5.4. Algorithmic Efficiency
The time required for training DQN can vary significantly depending on the hardware. So, in this section, we explain the computational efficiency of AADQN in terms of total time steps in order to provide a fair comparison with the baseline. Our framework is based on DQN together with particle-filter-based top-down and saliency-based bottom-up attention. So, the computation overhead on top of DQN comes from these attention mechanisms. The particles can be sampled in parallel, which adds a single particle computation to the system. However, the attention mechanism decreases the total time steps required to obtain the same average score with a focus on significant feature maps. Similarly, the saliency maps can be extracted parallel to the DQN forward pass. LRP relevance scores can be calculated parallel to the DQN backward pass, which requires no additional time steps. In
Figure 6, the time-step comparisons of DQN and AADQN are given.
6. Conclusions
Motivated by the lack of efficiency and flexibility of standard DQN, this study proposed a new attention-augmented DQN model (AADQN), which integrates bottom-up and top-down attention mechanisms, surpasses DQN performance in shorter steps, and demonstrates adaptability in intricate environments.
While the bottom-up method identifies basic lower-level features, it may miss task-related information due to noise or complexity by itself. The particle-filter-based top-down attention mechanism addressed this limitation and enhanced DQN’s performance. Additionally, by utilizing LRP, unimportant neurons on CNN were identified and frozen, leading to an improvement in DQN robustness.

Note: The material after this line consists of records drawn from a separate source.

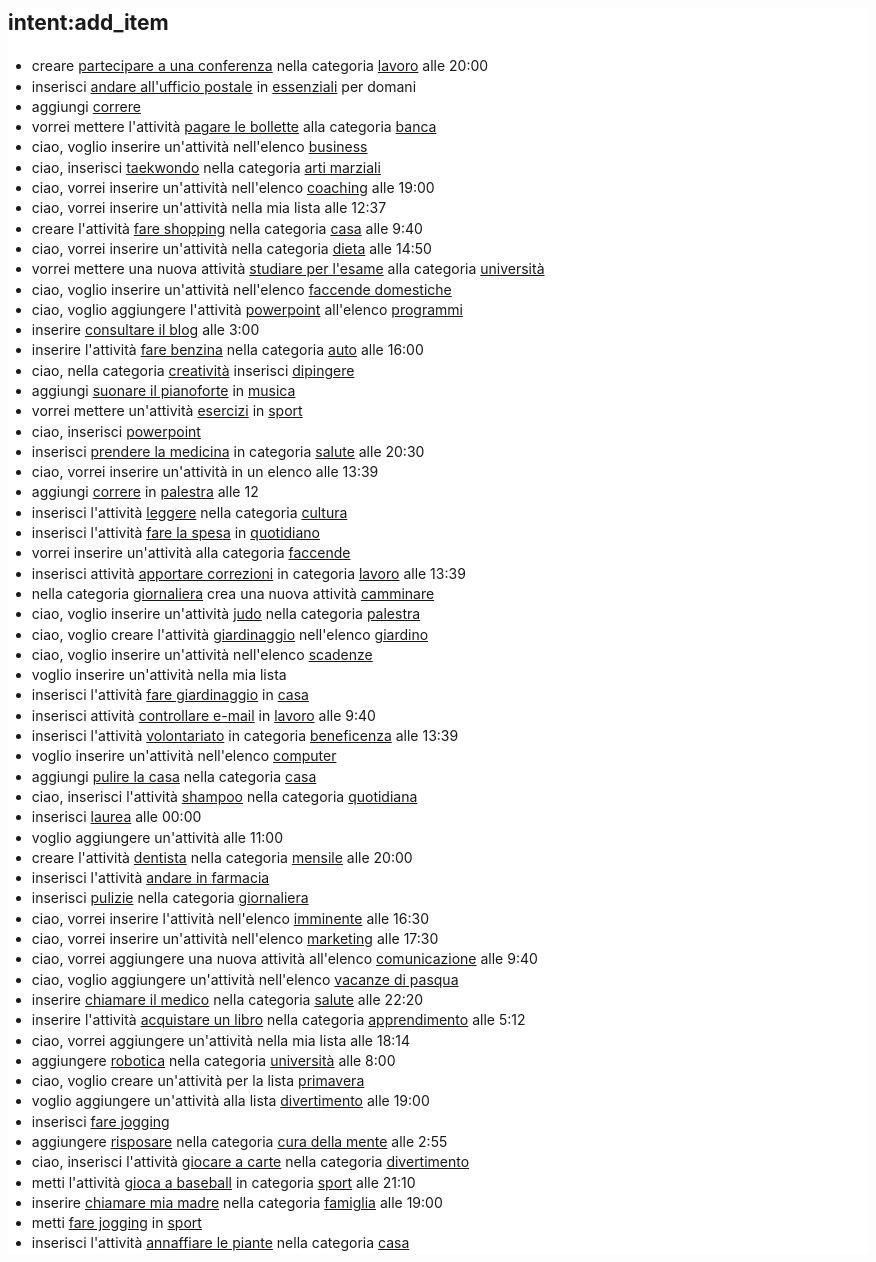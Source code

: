 ## intent:add_item
- creare [partecipare a una conferenza](activity) nella categoria [lavoro](category) alle 20:00
- inserisci [andare all'ufficio postale](activity) in [essenziali](category) per domani
- aggiungi [correre](activity)
- vorrei mettere l'attività [pagare le bollette](activity) alla categoria [banca](category)
- ciao, voglio inserire un'attività nell'elenco [business](category)
- ciao, inserisci [taekwondo](activity) nella categoria [arti marziali](category)
- ciao, vorrei inserire un'attività nell'elenco [coaching](category) alle 19:00
- ciao, vorrei inserire un'attività nella mia lista alle 12:37
- creare l'attività [fare shopping](activity) nella categoria [casa](category) alle 9:40
- ciao, vorrei inserire un'attività nella categoria [dieta](category) alle 14:50
- vorrei mettere una nuova attività [studiare per l'esame](activity) alla categoria [università](category)
- ciao, voglio inserire un'attività nell'elenco [faccende domestiche](category)
- ciao, voglio aggiungere l'attività [powerpoint](activity) all'elenco [programmi](category)
- inserire [consultare il blog](activity) alle 3:00
- inserire l'attività [fare benzina](activity) nella categoria [auto](category) alle 16:00
- ciao, nella categoria [creatività](category) inserisci [dipingere](activity)
- aggiungi [suonare il pianoforte](activity) in [musica](category)
- vorrei mettere un'attività [esercizi](activity) in [sport](category)
- ciao, inserisci [powerpoint](activity)
- inserisci [prendere la medicina](activity) in categoria [salute](category) alle 20:30
- ciao, vorrei inserire un'attività in un elenco alle 13:39
- aggiungi [correre](activity) in [palestra](category) alle 12
- inserisci l'attività [leggere](activity) nella categoria [cultura](category)
- inserisci l'attività [fare la spesa](activity) in [quotidiano](category)
- vorrei inserire un'attività alla categoria [faccende](category)
- inserisci attività [apportare correzioni](activity) in categoria [lavoro](category) alle 13:39
- nella categoria [giornaliera](category) crea una nuova attività [camminare](activity)
- ciao, voglio inserire un'attività [judo](activity) nella categoria [palestra](category)
- ciao, voglio creare l'attività [giardinaggio](activity) nell'elenco [giardino](category)
- ciao, voglio inserire un'attività nell'elenco [scadenze](category)
- voglio inserire un'attività nella mia lista
- inserisci l'attività [fare giardinaggio](activity) in [casa](category)
- inserisci attività [controllare e-mail](activity) in [lavoro](category) alle 9:40
- inserisci l'attività [volontariato](activity) in categoria [beneficenza](category) alle 13:39
- voglio inserire un'attività nell'elenco [computer](category)
- aggiungi [pulire la casa](activity) nella categoria [casa](category)
- ciao, inserisci l'attività [shampoo](activity) nella categoria [quotidiana](category)
- inserisci [laurea](activity) alle 00:00
- voglio aggiungere un'attività alle 11:00
- creare l'attività [dentista](activity) nella categoria [mensile](category) alle 20:00
- inserisci l'attività [andare in farmacia](activity)
- inserisci [pulizie](activity) nella categoria [giornaliera](category)
- ciao, vorrei inserire l'attività nell'elenco [imminente](category) alle 16:30
- ciao, vorrei inserire un'attività nell'elenco [marketing](category) alle 17:30
- ciao, vorrei aggiungere una nuova attività all'elenco [comunicazione](category) alle 9:40
- ciao, voglio aggiungere un'attività nell'elenco [vacanze di pasqua](category)
- inserire [chiamare il medico](activity) nella categoria [salute](category) alle 22:20
- inserire l'attività [acquistare un libro](activity) nella categoria [apprendimento](category) alle 5:12
- ciao, vorrei aggiungere un'attività nella mia lista alle 18:14
- aggiungere [robotica](activity) nella categoria [università](category) alle 8:00
- ciao, voglio creare un'attività per la lista [primavera](category)
- voglio aggiungere un'attività alla lista [divertimento](category) alle 19:00
- inserisci [fare jogging](activity)
- aggiungere [risposare](activity) nella categoria [cura della mente](category) alle 2:55
- ciao, inserisci l'attività [giocare a carte](activity) nella categoria [divertimento](category)
- metti l'attività [gioca a baseball](activity) in categoria [sport](category) alle 21:10
- inserire [chiamare mia madre](activity) nella categoria [famiglia](category) alle 19:00
- metti [fare jogging](activity) in [sport](category)
- inserisci l'attività [annaffiare le piante](activity) nella categoria [casa](category)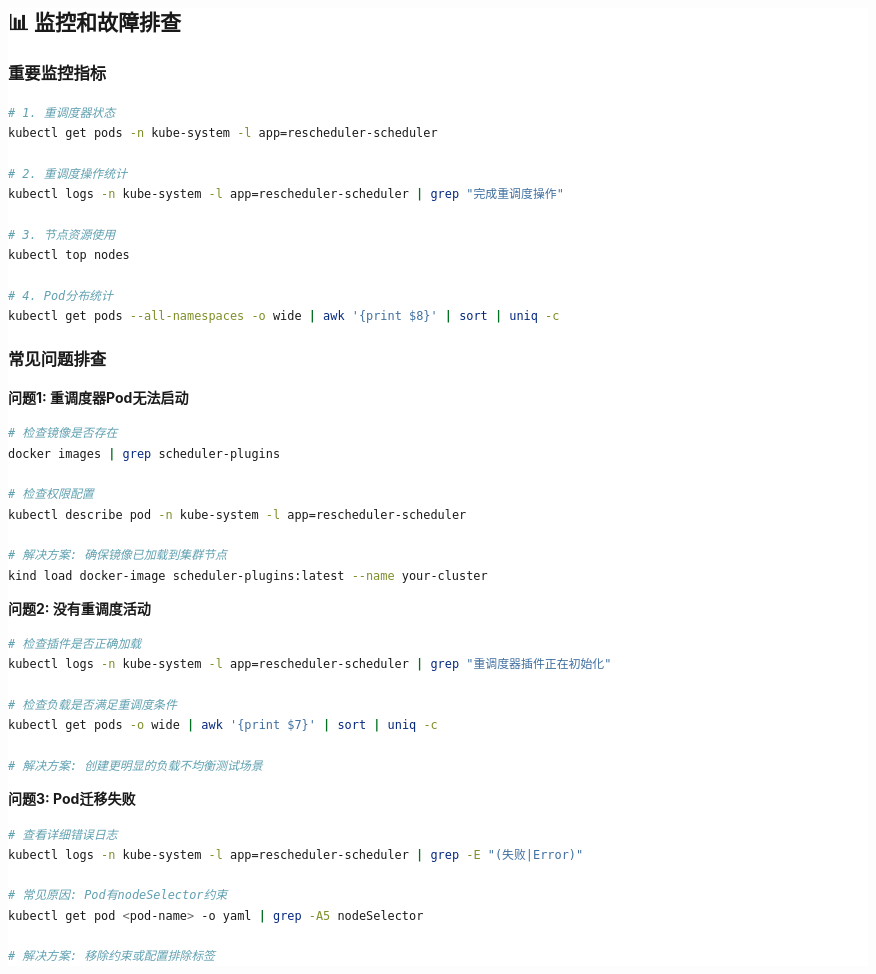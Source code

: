 ## 📊 监控和故障排查

### 重要监控指标
```bash
# 1. 重调度器状态
kubectl get pods -n kube-system -l app=rescheduler-scheduler

# 2. 重调度操作统计
kubectl logs -n kube-system -l app=rescheduler-scheduler | grep "完成重调度操作"

# 3. 节点资源使用
kubectl top nodes

# 4. Pod分布统计
kubectl get pods --all-namespaces -o wide | awk '{print $8}' | sort | uniq -c
```

### 常见问题排查

**问题1: 重调度器Pod无法启动**
```bash
# 检查镜像是否存在
docker images | grep scheduler-plugins

# 检查权限配置
kubectl describe pod -n kube-system -l app=rescheduler-scheduler

# 解决方案: 确保镜像已加载到集群节点
kind load docker-image scheduler-plugins:latest --name your-cluster
```

**问题2: 没有重调度活动**
```bash
# 检查插件是否正确加载
kubectl logs -n kube-system -l app=rescheduler-scheduler | grep "重调度器插件正在初始化"

# 检查负载是否满足重调度条件
kubectl get pods -o wide | awk '{print $7}' | sort | uniq -c

# 解决方案: 创建更明显的负载不均衡测试场景
```

**问题3: Pod迁移失败**
```bash
# 查看详细错误日志
kubectl logs -n kube-system -l app=rescheduler-scheduler | grep -E "(失败|Error)"

# 常见原因: Pod有nodeSelector约束
kubectl get pod <pod-name> -o yaml | grep -A5 nodeSelector

# 解决方案: 移除约束或配置排除标签
```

Leveraging a combination of particle filter and gradient descent impacts the determination of gradient direction in a way that causes time-step basis acceleration during the training process and improves the average score by about 134.93% across the eight game environments. The particle-filter-based attention reduces fluctuation and provides more reliable convergence, together with alleviating the necessity for extensive training data that are typically required by baseline DQN.
When comparing with other studies, it is worth noting that in certain complex games like ‘Wizard of Wor’ and ‘Qbert’, AADQN was outperformed by A3C and Dueling DQN algorithms, respectively. However, if we exclude these two games from our analysis, we can generally observe that AADQN performs relatively well in complex game environments.
In future research, it would be valuable to conduct more extensive comparisons with other methods, such as Gorila and Double DQN, and provide a more comprehensive analysis involving other game environments in varying complexity. Furthermore, future research in this field could explore the impact of clustering the extracted feature map of a CNN to reduce the dimensionality of the attention vector. This clustering technique may have the potential to enable game agents to attend to multiple areas simultaneously, thereby enhancing their ability to focus on multiple regions of interest at once. Furthermore, inhibitory/negative signals of LRP can also be taken into account, which might further enhance its contribution by refining its functionality.